Hauptausschuss des Gemeinderats: Maßnahmenpaket zur Haushaltskonsolidierung und Mietpreisbremse – zwei Themen, die tief in das Leben der Menschen eingreifen

Die Hauptausschusssitzung am 2. Dezember hatte es in sich. Sie befasste sich mit dem Maßnahmenpaket, welches die Haushalts-„Verbesserungen“ garantieren soll, die zu einem ausgeglichenen Haushalt und der Herstellung der gesetzlichen Mindestliquidität bis 2028 führen soll – ein Haushalt der Grausamkeiten. Einige von den geplanten Kürzungen Betroffene, so z.B. die DLRG, die erfolgreich die Beibehaltung der verbilligten Bäder-Nutzung für ihre gemeinnützige Arbeit forderte, hatten sich vor dem Sitzungssaal versammelt.
Die Haushaltsthematik stand oben auf der Tagesordnung. Unten auf dem letzten öffentlichen Punkt stand das Aufregerthema, dass Mannheim durch die neue Landesverordnung zur Mietpreisbremse aus der „Gebietskulisse“ herausfallen soll, aufgrund eines statistischen Gutachtens, in welchen Kommunen von einem „angespannten Mietwohnungsmarkt“ gesprochen werden könne und in welchen nicht (wir berichteten).
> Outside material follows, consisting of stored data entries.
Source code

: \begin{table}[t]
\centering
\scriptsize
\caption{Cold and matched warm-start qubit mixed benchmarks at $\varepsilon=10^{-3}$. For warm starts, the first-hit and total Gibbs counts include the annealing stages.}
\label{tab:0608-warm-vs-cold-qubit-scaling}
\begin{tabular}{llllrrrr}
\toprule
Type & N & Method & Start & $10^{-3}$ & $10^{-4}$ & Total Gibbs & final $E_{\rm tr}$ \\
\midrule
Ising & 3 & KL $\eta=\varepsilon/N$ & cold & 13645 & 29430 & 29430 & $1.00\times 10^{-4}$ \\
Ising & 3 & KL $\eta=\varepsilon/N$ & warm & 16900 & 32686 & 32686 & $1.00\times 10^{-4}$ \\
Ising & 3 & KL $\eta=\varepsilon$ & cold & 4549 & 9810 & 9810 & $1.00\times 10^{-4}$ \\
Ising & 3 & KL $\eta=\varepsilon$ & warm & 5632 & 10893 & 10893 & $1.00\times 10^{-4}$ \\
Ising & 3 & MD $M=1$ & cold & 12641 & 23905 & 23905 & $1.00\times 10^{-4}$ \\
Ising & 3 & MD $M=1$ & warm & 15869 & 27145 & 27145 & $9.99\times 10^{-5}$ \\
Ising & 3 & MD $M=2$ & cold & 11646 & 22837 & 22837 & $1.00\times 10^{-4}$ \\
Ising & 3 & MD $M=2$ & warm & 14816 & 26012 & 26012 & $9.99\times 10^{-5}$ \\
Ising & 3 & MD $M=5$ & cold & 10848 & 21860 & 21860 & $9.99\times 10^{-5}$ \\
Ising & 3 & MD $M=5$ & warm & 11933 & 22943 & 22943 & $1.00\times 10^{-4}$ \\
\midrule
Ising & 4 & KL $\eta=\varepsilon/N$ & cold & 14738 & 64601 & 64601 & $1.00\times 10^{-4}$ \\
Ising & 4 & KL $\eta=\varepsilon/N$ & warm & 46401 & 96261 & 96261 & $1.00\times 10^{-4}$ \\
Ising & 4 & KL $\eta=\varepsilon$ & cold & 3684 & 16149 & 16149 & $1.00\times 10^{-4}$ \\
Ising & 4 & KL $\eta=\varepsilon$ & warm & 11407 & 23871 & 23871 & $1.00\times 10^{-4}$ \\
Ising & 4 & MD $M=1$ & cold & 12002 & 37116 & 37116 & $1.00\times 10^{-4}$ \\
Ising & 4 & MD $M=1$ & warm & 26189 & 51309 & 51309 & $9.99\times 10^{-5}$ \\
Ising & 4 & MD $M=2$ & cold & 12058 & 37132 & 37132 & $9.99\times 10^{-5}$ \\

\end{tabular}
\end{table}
Auch zu diesem Thema empfingen Demonstrant*innen die Ausschussmitglieder vor dem Gemeinderatssaal mit der Forderung nach Aufrechterhaltung der Mietpreisbremse.
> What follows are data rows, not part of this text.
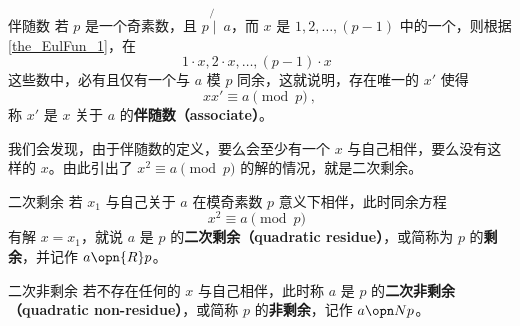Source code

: 
\begin{definition}{伴随数}
若 $p$ 是一个奇素数，且 $p \not{\mid}~ a$，而 $x$ 是 $1, 2, \dots, (p-1)$ 中的一个，则根据\autoref{the_EulFun_1}，在
\begin{equation}
1 \cdot x, 2 \cdot x, \dots, (p-1)\cdot x ~~
\end{equation}
这些数中，必有且仅有一个与 $a$ 模 $p$ 同余，这就说明，存在唯一的 $x'$ 使得
\begin{equation}
x x' \equiv a \pmod p ~,
\end{equation}
称 $x'$ 是 $x$ 关于 $a$ 的\textbf{伴随数（associate）}。
\end{definition}
我们会发现，由于伴随数的定义，要么会至少有一个 $x$ 与自己相伴，要么没有这样的 $x$。由此引出了 $x^2 \equiv a \pmod p$ 的解的情况，就是二次剩余。
\begin{definition}{二次剩余}
若 $x_1$ 与自己关于 $a$ 在模奇素数 $p$ 意义下相伴，此时同余方程
\begin{equation}
x^2 \equiv a \pmod p ~~
\end{equation}
有解 $x = x_1$，就说 $a$ 是 $p$ 的\textbf{二次剩余（quadratic residue）}，或简称为 $p$ 的\textbf{剩余}，并记作 $a \opn{R} p$。
\end{definition}

\begin{definition}{二次非剩余}
若不存在任何的 $x$ 与自己相伴，此时称 $a$ 是 $p$ 的\textbf{二次非剩余（quadratic non-residue）}，或简称 $p$ 的\textbf{非剩余}，记作 $a \opn N p$。
\end{definition}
Maßnahmenkatalog zum Nachtragshaushalt 2025/26: Hauptausschuss empfiehlt dem Gemeinderat mehrheitlich die Zustimmung

„Wir retten Leben, keine Stadtkasse!“ Protest der DLRG gegen Gebührenerhöhungen für die Nutzung der Bäder. Die DLRG-Jugend ist auch Mitglied im Stadtjugendring. Dessen Protest weiter unten.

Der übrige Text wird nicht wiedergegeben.